In the mid-90s, there was a memorable concert double bill of Bartók’s Bluebeard's Castle and a reconstruction of Debussy's Fall of the House of Usher. Opera houses generally aren't big on double bills, other than the ubiquitous Cav 'n Pag, and it's easy to understand why: each half typically costs much more than half of a standard production to stage, rehearse, costume, and so on. It's a shame, really; there are so many wonderful one-act operas that hardly ever get performed, including the Bartók and the three short Puccini operas making up Il Trittico (also recently staged by Berkeley Opera).

So when Berkeley Opera's 2008 season was announced, I was hugely excited to see a double bill of Bluebeard's Castle and, of all things, Ravel's delightful L’enfant et les sortilèges, which I'd last seen around 1975 in a production at the Manhattan School of Music. The Ravel is more or less in the Metropolitan Opera's repertory, as part of a triple bill, and apparently no one else's. San Francisco Opera did perform it a few times in 1930, on a double bill with....Hansel und Gretel?

In any event, I cited the Berkeley Opera performances in the SFCV season preview in January.
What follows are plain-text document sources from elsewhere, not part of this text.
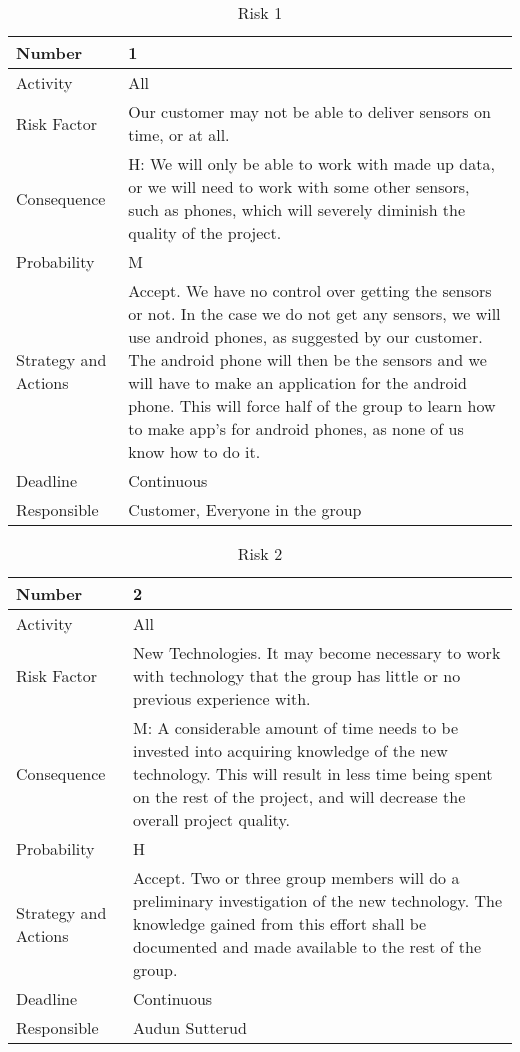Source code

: \documentclass[../document.tex]{subfiles}
\begin{document}
\begin{table}[H]
\caption{Risk 1}
\begin{tabularx}{\textwidth}{|l|X|}
\hline
Number
&1
\\ \hline Activity
&All
\\ \hline Risk Factor
&Our customer may not be able to deliver sensors on time, or at all.
\\ \hline Consequence
&H: We will only be able to work with made up data, or we will need to work with some other sensors, such as phones, which will severely diminish the quality of the project.
\\ \hline Probability
&M
\\ \hline Strategy and Actions
&Accept. We have no control over getting the sensors or not. In the case we do not get any sensors, we will use android phones, as suggested by our customer. The android phone will then be the sensors and we will have to make an application for the android phone. This will force half of the group to learn how to make app’s for android phones, as none of us know how to do it.
\\ \hline Deadline
&Continuous
\\ \hline Responsible
&Customer, Everyone in the group
\\ \hline 
\end{tabularx}
\end{table}

\begin{table}[H]
\caption{Risk 2}
\begin{tabularx}{\textwidth}{|l|X|}
\hline
Number
&2
\\ \hline Activity
&All
\\ \hline Risk Factor
&New Technologies. It may become necessary to work with technology that the group has little or no previous experience with.
\\ \hline Consequence
&M: A considerable amount of time needs to be invested into acquiring knowledge of the new technology. This will result in less time being spent on the rest of the project, and will decrease the overall project quality.
\\ \hline Probability
&H
\\ \hline Strategy and Actions
&Accept. Two or three group members will do a preliminary investigation of the new technology. The knowledge gained from this effort shall be documented and made available to the rest of the group.
\\ \hline Deadline
&Continuous
\\ \hline Responsible
&Audun Sutterud
\\ \hline 
\end{tabularx}
\end{table}
\end{document}
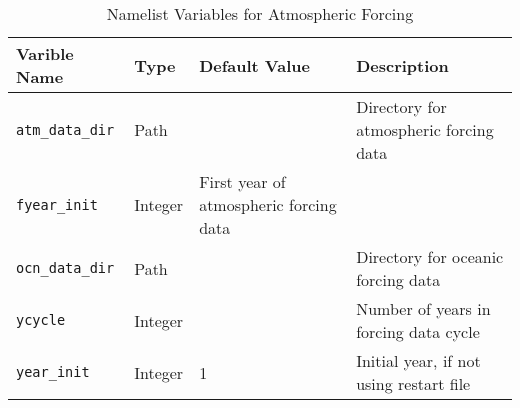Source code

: \begin{table}
  \begin{center}
  \caption{Namelist Variables for Atmospheric Forcing}
  \label{table:nml_atm_for}
  \begin{tabular}{p{4cm}p{2.0cm}p{3cm}p{5.5cm}} \hline
  Varible Name & Type & Default Value & Description               \\

  \hline \hline

{\tt atm\_data\_dir} &  Path  &   &  Directory for atmospheric forcing data \\

{\tt fyear\_init} &  Integer &  First year of atmospheric forcing data \\

{\tt ocn\_data\_dir} &  Path &   &  Directory for oceanic forcing data \\

{\tt ycycle} &  Integer &   &  Number of years in forcing data cycle \\

{\tt year\_init} &  Integer & 1  &  Initial year, if not using restart file \\

  \hline
  \end{tabular}
  \end{center}
\end{table}

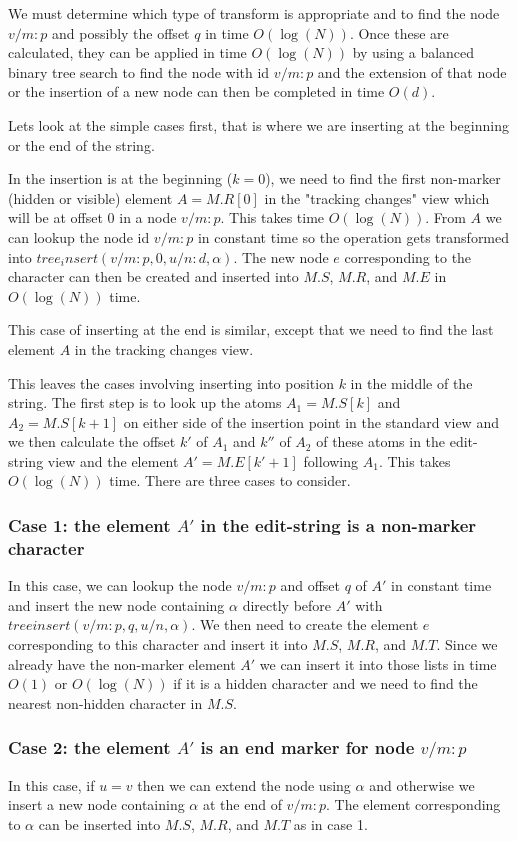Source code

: \documentclass{amsart}
\begin{document}
We must determine which type of transform is appropriate and to find the node $v/m:p$ and possibly the offset $q$ 
in time $O(\log(N))$.
Once these are calculated, they can be applied in time $O(\log(N))$ by using
a balanced binary tree search to find the node with id $v/m:p$ and the extension
of that node or the insertion of a new node can then be completed in time $O(d)$.


Lets look at the simple cases first, that is where we are inserting at the
beginning or the end of the string. 

In the insertion is at the beginning ($k=0$), we need to find the first non-marker (hidden or visible) element $A=M.R[0]$ in the "tracking changes" view which will be at offset 0 in a node $v/m:p$. This takes time $O(\log(N))$.
From $A$ we can lookup the node id $v/m:p$ in constant time so the operation gets transformed into 
$tree_insert(v/m:p,0,u/n:d,\alpha)$. The new node $e$ corresponding to the character can then be created and inserted into $M.S$, $M.R$, and $M.E$ in
$O(\log(N))$ time.
 
This case of inserting at the end is similar, except that we need to find the last element $A$ in the tracking changes view. 

This leaves the cases involving inserting into position $k$ in the middle of the string.
The first step is to look up the atoms $A_1=M.S[k]$ and $A_2=M.S[k+1]$ on either side of
the insertion point in the standard view and we then calculate the offset $k'$ of $A_1$ and $k''$ of $A_2$ of these atoms in the edit-string view and
the element $A' = M.E[k'+1]$ following $A_1$. This takes
$O(\log(N))$ time. There are three cases to consider.

\subsubsection{Case 1: the element $A'$ in the edit-string is a non-marker character}
In this case, we can lookup the node $v/m:p$ and offset $q$ of $A'$ in constant time and insert the new node containing $\alpha$ directly before  $A'$ with
$treeinsert(v/m:p,q,u/n,\alpha)$. We then need to create the element $e$ corresponding to this character and insert it into $M.S$, $M.R$, and $M.T$.
Since we already have the non-marker element $A'$ we can insert it into those
lists in time $O(1)$ or $O(\log(N))$ if it is a hidden character and we need to find the nearest  non-hidden character in $M.S$.

\subsubsection{Case 2: the element $A'$ is an end marker for node $v/m:p$}
In this case, if $u=v$ then we can extend the node using $\alpha$ and otherwise
we insert a new node containing $\alpha$ at the end of $v/m:p$. The element
corresponding to $\alpha$ can be inserted into $M.S$, $M.R$, and $M.T$ as in case 1.
\end{document}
I was able to attend a preview of the Bartók the same month, and thought the production promising based on what I heard and saw: solid singing and marvelously fluid playing from conductor Jonathan Khuner.

I caught last Saturday's opening performance and I am thrilled to report that the two productions are a complete triumph. I will try to get some details down tomorrow, but I want to plug the two remaining performances above all.

They're on Friday, May 9, at 8 p.m., and Sunday, May 11, at 2 p.m., at the Julia Morgan Theater, 2640 College Avenue (at Derby), Berkeley. Call 925-798-1300 for tickets.

And just go.

Podleś Out, Prina In

Argh: a press release from San Francisco Opera announces that Ewa Podleś has withdrawn from the upcoming Ariodante, to be replaced by Italian contralto Sonia Prina.

Monday, May 05, 2008

Muti to Chicago

Daniel J. Wakin has the story.

Saturday, May 03, 2008

Batter Up!

Coming up at The San Francisco Giants, "Lucia di Lammermoor," in a free,live simulcast from War Memorial Opera House.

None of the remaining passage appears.